In 1962, Calle was among the first group selected to participate in the NASA Art Program. Calle contributed a pair of complementary five-cent stamps issued in 1967 as part of the Accomplishments in Space Commemorative Issue, with the right stamp showing the Gemini 4 space capsule with the Earth's horizon as a backdrop, while the left stamp showed astronaut Ed White making the first American spacewalk. His best-known stamp was designed to mark the first human Moon landing and was issued in September 1969, showing an astronaut stepping out onto the surface of the Moon. The Apollo 11 crew carried with them a die proof of Calle's Moon-landing stamp, which was hand canceled by the astronauts while on the mission. Calle had been given exclusive access to be with the astronauts on July 16, 1969, while they made their final preparations for the Apollo 11 mission. The sketches he made based on his experiences that day have been displayed at the National Air and Space Museum and at the National Gallery of Art. Together with his son Chris, Calle returned to the subject of space exploration with a pair of stamps issued in 1994 in honor of the 25th anniversary of the Apollo 11 mission and the first human Moon landing.

===Works===

Calle produced dozens of postage stamp designs, featuring such individuals as Douglas MacArthur and Robert Frost. He also produced Western-themed artworks that have been shown at the National Cowboy & Western Heritage Museum, as well as a 1981 stamp honoring Frederic Remington. His depictions of the American West have been included in the collections of the Gilcrease Museum in Tulsa, Oklahoma and at the Booth Western Art Museum in Cartersville, Georgia.

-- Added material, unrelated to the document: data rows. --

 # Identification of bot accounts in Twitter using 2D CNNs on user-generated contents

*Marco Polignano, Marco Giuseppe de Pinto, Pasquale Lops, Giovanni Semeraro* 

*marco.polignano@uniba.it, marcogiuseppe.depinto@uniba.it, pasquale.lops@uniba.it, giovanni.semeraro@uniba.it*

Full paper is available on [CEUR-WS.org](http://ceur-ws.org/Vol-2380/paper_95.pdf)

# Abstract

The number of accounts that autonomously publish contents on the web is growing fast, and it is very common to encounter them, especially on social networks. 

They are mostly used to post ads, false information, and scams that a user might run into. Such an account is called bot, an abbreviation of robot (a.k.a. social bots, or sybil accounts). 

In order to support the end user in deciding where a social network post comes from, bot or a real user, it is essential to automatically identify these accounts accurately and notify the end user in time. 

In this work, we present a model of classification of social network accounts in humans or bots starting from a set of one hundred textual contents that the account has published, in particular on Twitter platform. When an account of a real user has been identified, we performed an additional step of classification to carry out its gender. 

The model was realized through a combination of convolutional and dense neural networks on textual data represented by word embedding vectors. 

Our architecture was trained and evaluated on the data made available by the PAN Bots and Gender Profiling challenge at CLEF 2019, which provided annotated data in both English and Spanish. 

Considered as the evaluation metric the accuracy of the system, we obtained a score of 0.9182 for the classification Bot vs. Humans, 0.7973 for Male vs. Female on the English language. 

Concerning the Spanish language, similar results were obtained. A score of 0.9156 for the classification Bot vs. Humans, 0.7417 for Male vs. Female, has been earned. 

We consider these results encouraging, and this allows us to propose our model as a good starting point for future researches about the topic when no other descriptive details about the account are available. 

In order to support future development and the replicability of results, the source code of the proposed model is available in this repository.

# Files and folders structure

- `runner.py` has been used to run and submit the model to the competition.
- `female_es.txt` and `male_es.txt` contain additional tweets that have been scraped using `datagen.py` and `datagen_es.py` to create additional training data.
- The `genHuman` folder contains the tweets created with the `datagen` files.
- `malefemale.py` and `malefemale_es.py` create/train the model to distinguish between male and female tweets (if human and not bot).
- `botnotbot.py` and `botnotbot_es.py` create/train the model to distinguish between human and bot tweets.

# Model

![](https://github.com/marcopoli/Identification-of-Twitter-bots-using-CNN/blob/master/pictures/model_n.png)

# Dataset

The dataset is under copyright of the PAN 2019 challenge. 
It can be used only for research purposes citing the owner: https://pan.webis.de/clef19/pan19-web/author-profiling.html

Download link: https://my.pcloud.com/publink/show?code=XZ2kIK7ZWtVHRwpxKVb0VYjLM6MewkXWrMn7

===Health, later life, and death===

After doctors discovered that his melanoma had metastasized, he was placed on intravenous Ipilimumab, an experimental treatment being tested by Bristol-Myers Squibb that is meant to improve the response by the immune system to fight cancer. An initial course of treatment with the test drug combined with chemotherapy left no trace of the cancer in his body. A resident of Stamford, Connecticut, Calle died there at the age of 82 on December 30, 2010, of melanoma. He was survived by a daughter, two sons and six grandchildren. His wife Olga died in 2003; they had been married for more than 50 years.